Thad sgranò appena gli occhi: quello era non solo sbagliato, ma anche profondamente ingiusto.
«Io c’ero, Sebastian» gli ricordò con pazienza, le dita che stringevano con forza il bordo di legno della banchina. «Ti sono venuto a recuperare quando hai discusso con tuo padre, ti ho ascoltato imprecare contro di lui e ti ho aiutato a trovare una soluzione per risolvere la faccenda» inspirò profondamente, cercando di mantenere ferma la voce. «Puoi accusarmi di quello che vuoi, ma non di questo, non lo accetto.»
E non voleva essere così duro, ma quella situazione lo aveva coinvolto personalmente e Sebastian non poteva essere stato così meschino da aver rimosso tutto. Tutto quanto.
Era in quel periodo che la situazione tra loro era diventata complicata. Quando Sebastian si era spezzato e Thad lo aveva rimesso insieme, quando Sebastian aveva avuto bisogno di qualcuno e Thad c’era stato per lui, quando Sebastian gli aveva chiesto di dormire con lui e Thad si era lasciato stringere tutta la notte, quando Sebastian gli aveva confessato che lui, Thad, era uno dei motivi per cui non poteva permettersi di tornare a Parigi e Thad aveva sentito il proprio cuore saltare un battito. Era in quel momento che tutto tra loro era cambiato, quando avevano iniziato a stare insieme ma senza “stare insieme”. Dormire abbracciati ed esserci l’uno per l’altro, ma senza sentimenti. Solo che di sentimenti adesso ce n’erano fin troppi e Thad lo sapeva fin troppo bene, ma aveva perso la voce a furia di farlo notare anche a Sebastian e in risposta aveva sempre ricevuto un “no” secco e perentorio. Alla fine aveva smesso di sgolarsi.
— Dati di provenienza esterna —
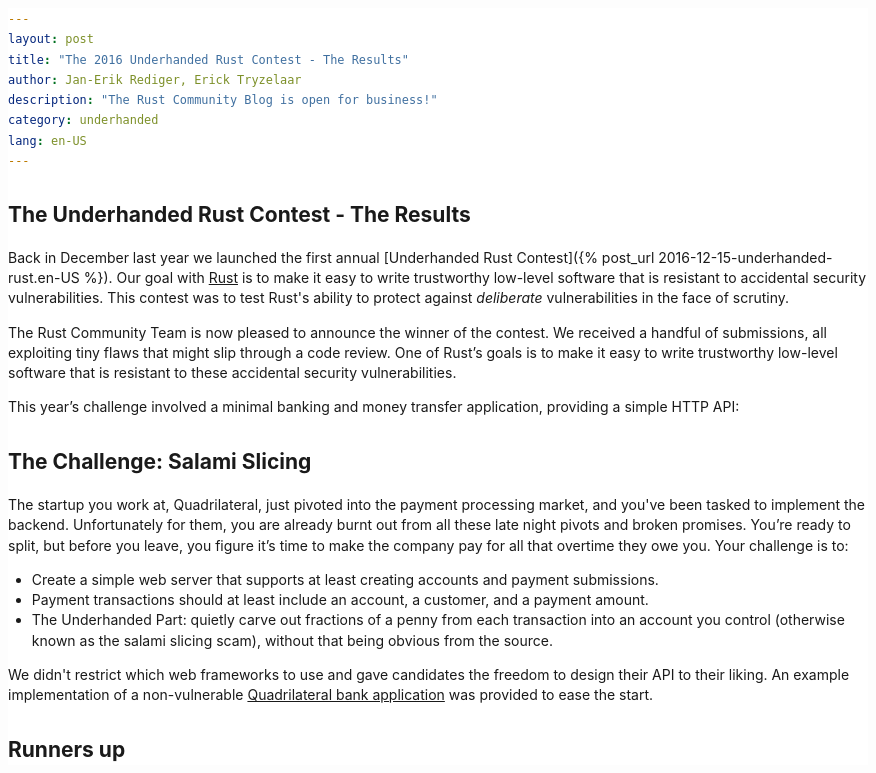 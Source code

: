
 ```yaml
---
layout: post
title: "The 2016 Underhanded Rust Contest - The Results"
author: Jan-Erik Rediger, Erick Tryzelaar
description: "The Rust Community Blog is open for business!"
category: underhanded
lang: en-US
---
```


## The Underhanded Rust Contest - The Results

Back in December last year we launched the first annual [Underhanded Rust
Contest]({% post_url 2016-12-15-underhanded-rust.en-US %}). Our goal with
[Rust](https://www.rust-lang.org/) is to make it easy to write trustworthy
low-level software that is resistant to accidental security vulnerabilities.
This contest was to test Rust's ability to protect against *deliberate*
vulnerabilities in the face of scrutiny.

The Rust Community Team is now pleased to announce the winner of the contest.
We received a handful of submissions, all exploiting tiny flaws that might slip
through a code review. One of Rust’s goals is to make it easy to write
trustworthy low-level software that is resistant to these accidental security
vulnerabilities.

This year’s challenge involved a minimal banking and money transfer
application, providing a simple HTTP API:

## The Challenge: Salami Slicing

The startup you work at, Quadrilateral, just pivoted into the payment
processing market, and you've been tasked to implement the backend.
Unfortunately for them, you are already burnt out from all these late night
pivots and broken promises. You’re ready to split, but before you leave, you
figure it’s time to make the company pay for all that overtime they owe you.
Your challenge is to:

* Create a simple web server that supports at least creating accounts and
  payment submissions.
* Payment transactions should at least include an account, a customer, and a
  payment amount.
* The Underhanded Part: quietly carve out fractions of a penny from each
  transaction into an account you control (otherwise known as the salami
  slicing scam), without that being obvious from the source.

We didn't restrict which web frameworks to use and gave candidates the freedom
to design their API to their liking. An example implementation of a
non-vulnerable [Quadrilateral bank
application](https://github.com/erickt/quad-bank) was provided to ease the
start.

## Runners up
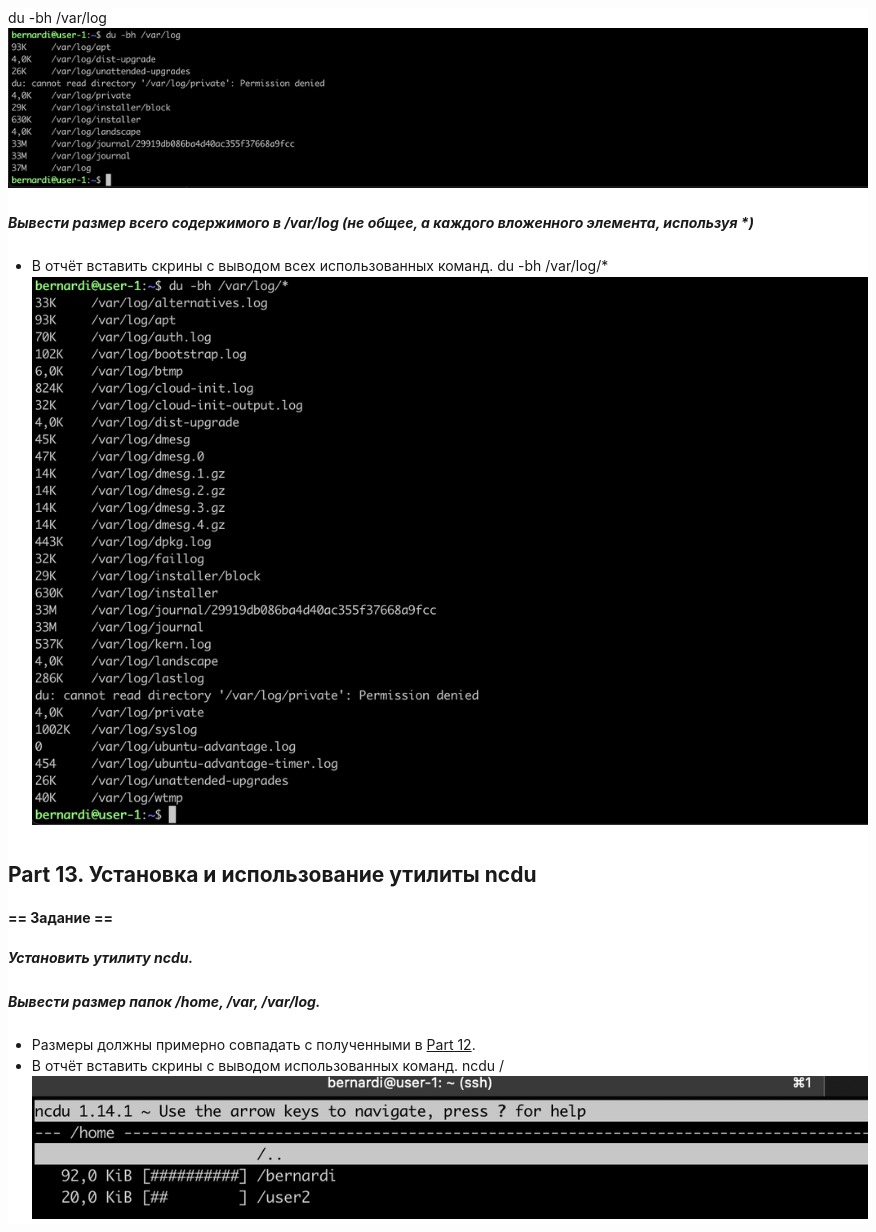 du -bh /var/log
![part12.3](part12_3.png)

##### Вывести размер всего содержимого в /var/log (не общее, а каждого вложенного элемента, используя *)
- В отчёт вставить скрины с выводом всех использованных команд.
du -bh /var/log/*
![part12.4](part12_4.png)

## Part 13. Установка и использование утилиты **ncdu**
**== Задание ==**
##### Установить утилиту ncdu.
##### Вывести размер папок /home, /var, /var/log.
- Размеры должны примерно совпадать с полученными в [Part 12](#part-12-использование-утилиты-du).
- В отчёт вставить скрины с выводом использованных команд.
ncdu /
![part13.1](part13_1.png) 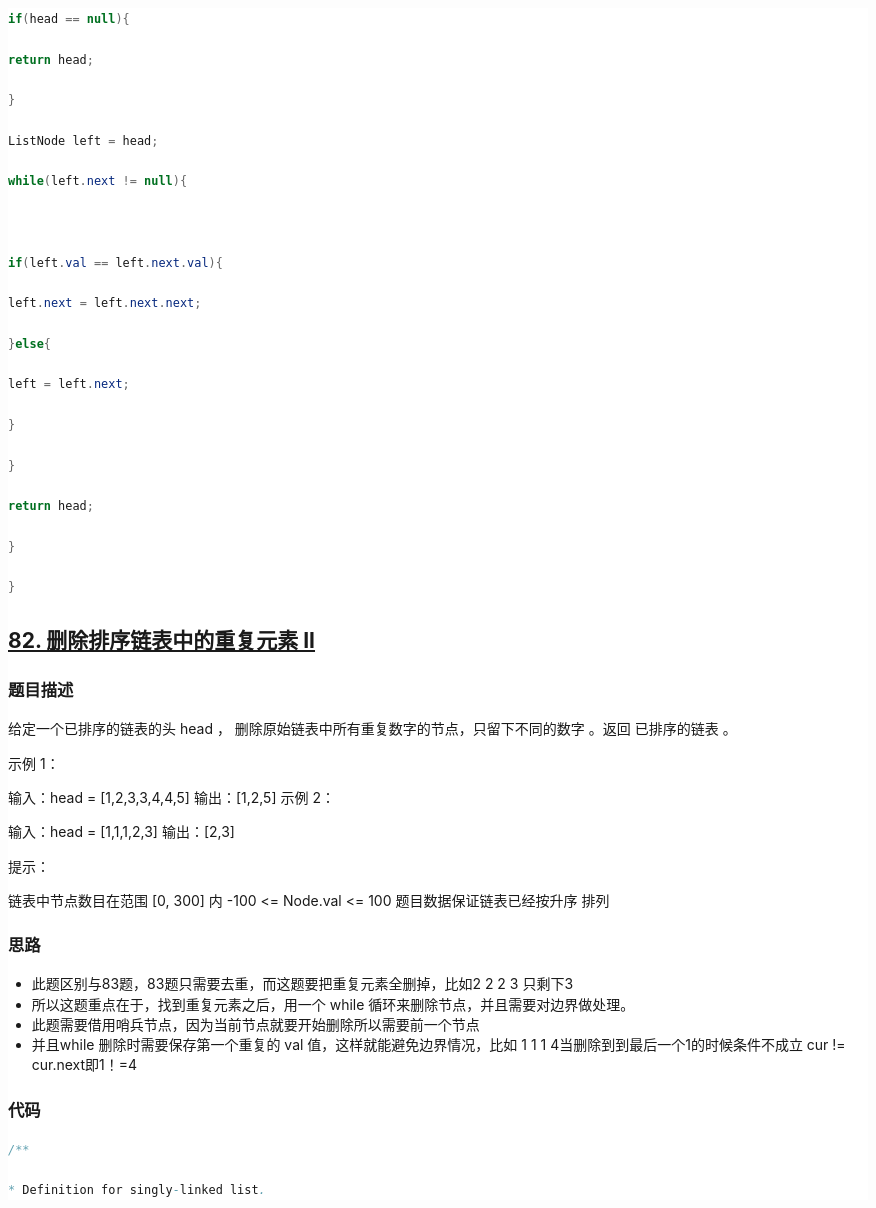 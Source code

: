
 ```java
if(head == null){

return head;

}

ListNode left = head;

while(left.next != null){

  

if(left.val == left.next.val){

left.next = left.next.next;

}else{

left = left.next;

}

}

return head;

}

}
```

## [82. 删除排序链表中的重复元素 II](https://leetcode.cn/problems/remove-duplicates-from-sorted-list-ii/)
### 题目描述
给定一个已排序的链表的头 head ， 删除原始链表中所有重复数字的节点，只留下不同的数字 。返回 已排序的链表 。

 

示例 1：


输入：head = [1,2,3,3,4,4,5]
输出：[1,2,5]
示例 2：


输入：head = [1,1,1,2,3]
输出：[2,3]
 

提示：

链表中节点数目在范围 [0, 300] 内
-100 <= Node.val <= 100
题目数据保证链表已经按升序 排列
### 思路
- 此题区别与83题，83题只需要去重，而这题要把重复元素全删掉，比如2 2 2 3 只剩下3
- 所以这题重点在于，找到重复元素之后，用一个 while 循环来删除节点，并且需要对边界做处理。
- 此题需要借用哨兵节点，因为当前节点就要开始删除所以需要前一个节点
- 并且while 删除时需要保存第一个重复的 val 值，这样就能避免边界情况，比如 1 1 1 4当删除到到最后一个1的时候条件不成立 cur != cur.next即1！=4
### 代码
```java
/**

* Definition for singly-linked list.
``` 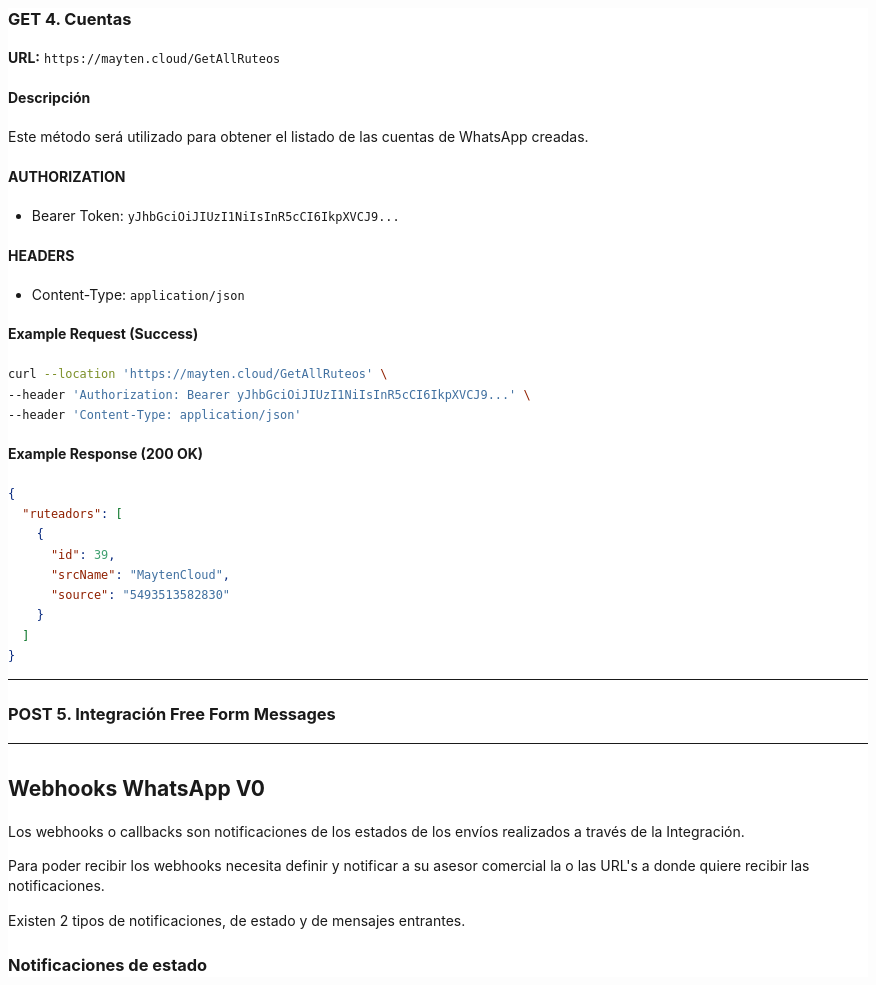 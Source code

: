 
### GET 4. Cuentas

**URL:** `https://mayten.cloud/GetAllRuteos`

#### Descripción

Este método será utilizado para obtener el listado de las cuentas de WhatsApp creadas.

#### AUTHORIZATION
- Bearer Token: `yJhbGciOiJIUzI1NiIsInR5cCI6IkpXVCJ9...`

#### HEADERS
- Content-Type: `application/json`

#### Example Request (Success)

```bash
curl --location 'https://mayten.cloud/GetAllRuteos' \
--header 'Authorization: Bearer yJhbGciOiJIUzI1NiIsInR5cCI6IkpXVCJ9...' \
--header 'Content-Type: application/json'
```

#### Example Response (200 OK)

```json
{
  "ruteadors": [
    {
      "id": 39,
      "srcName": "MaytenCloud",
      "source": "5493513582830"
    }
  ]
}
```

---

### POST 5. Integración Free Form Messages

---

## Webhooks WhatsApp V0

Los webhooks o callbacks son notificaciones de los estados de los envíos realizados a través de la Integración.

Para poder recibir los webhooks necesita definir y notificar a su asesor comercial la o las URL's a donde quiere recibir las notificaciones.

Existen 2 tipos de notificaciones, de estado y de mensajes entrantes.

### Notificaciones de estado
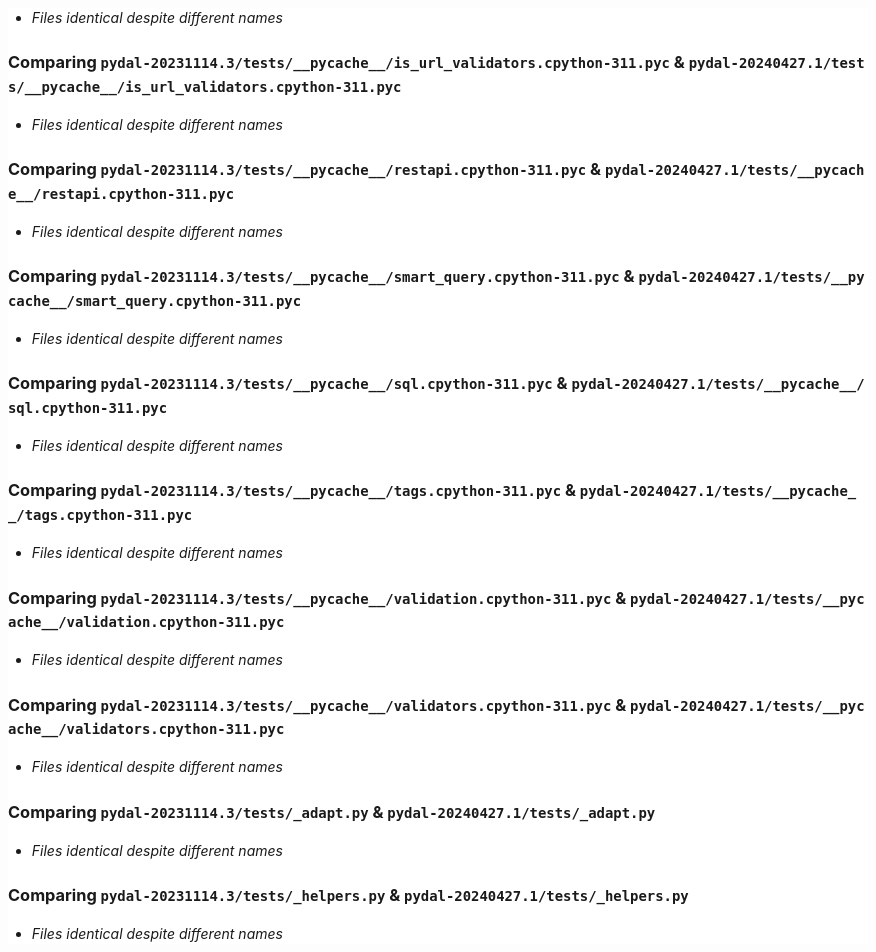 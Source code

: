  * *Files identical despite different names*

### Comparing `pydal-20231114.3/tests/__pycache__/is_url_validators.cpython-311.pyc` & `pydal-20240427.1/tests/__pycache__/is_url_validators.cpython-311.pyc`

 * *Files identical despite different names*

### Comparing `pydal-20231114.3/tests/__pycache__/restapi.cpython-311.pyc` & `pydal-20240427.1/tests/__pycache__/restapi.cpython-311.pyc`

 * *Files identical despite different names*

### Comparing `pydal-20231114.3/tests/__pycache__/smart_query.cpython-311.pyc` & `pydal-20240427.1/tests/__pycache__/smart_query.cpython-311.pyc`

 * *Files identical despite different names*

### Comparing `pydal-20231114.3/tests/__pycache__/sql.cpython-311.pyc` & `pydal-20240427.1/tests/__pycache__/sql.cpython-311.pyc`

 * *Files identical despite different names*

### Comparing `pydal-20231114.3/tests/__pycache__/tags.cpython-311.pyc` & `pydal-20240427.1/tests/__pycache__/tags.cpython-311.pyc`

 * *Files identical despite different names*

### Comparing `pydal-20231114.3/tests/__pycache__/validation.cpython-311.pyc` & `pydal-20240427.1/tests/__pycache__/validation.cpython-311.pyc`

 * *Files identical despite different names*

### Comparing `pydal-20231114.3/tests/__pycache__/validators.cpython-311.pyc` & `pydal-20240427.1/tests/__pycache__/validators.cpython-311.pyc`

 * *Files identical despite different names*

### Comparing `pydal-20231114.3/tests/_adapt.py` & `pydal-20240427.1/tests/_adapt.py`

 * *Files identical despite different names*

### Comparing `pydal-20231114.3/tests/_helpers.py` & `pydal-20240427.1/tests/_helpers.py`

 * *Files identical despite different names*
Vide con la coda dell’occhio Sebastian scuotere il capo e rivolgere la sua attenzione altrove e avvertì dolorosamente lo stomaco annodarsi.
Non ricevette alcuna risposta ma, dopotutto, non ci aveva sperato più di tanto. Sebastian era così, bello e scivoloso, e Thad aveva imparato a farsene una ragione.
«Perché mi allontani?» Sospirò, la voce appena udibile e la schiena scossa da un brivido improvviso.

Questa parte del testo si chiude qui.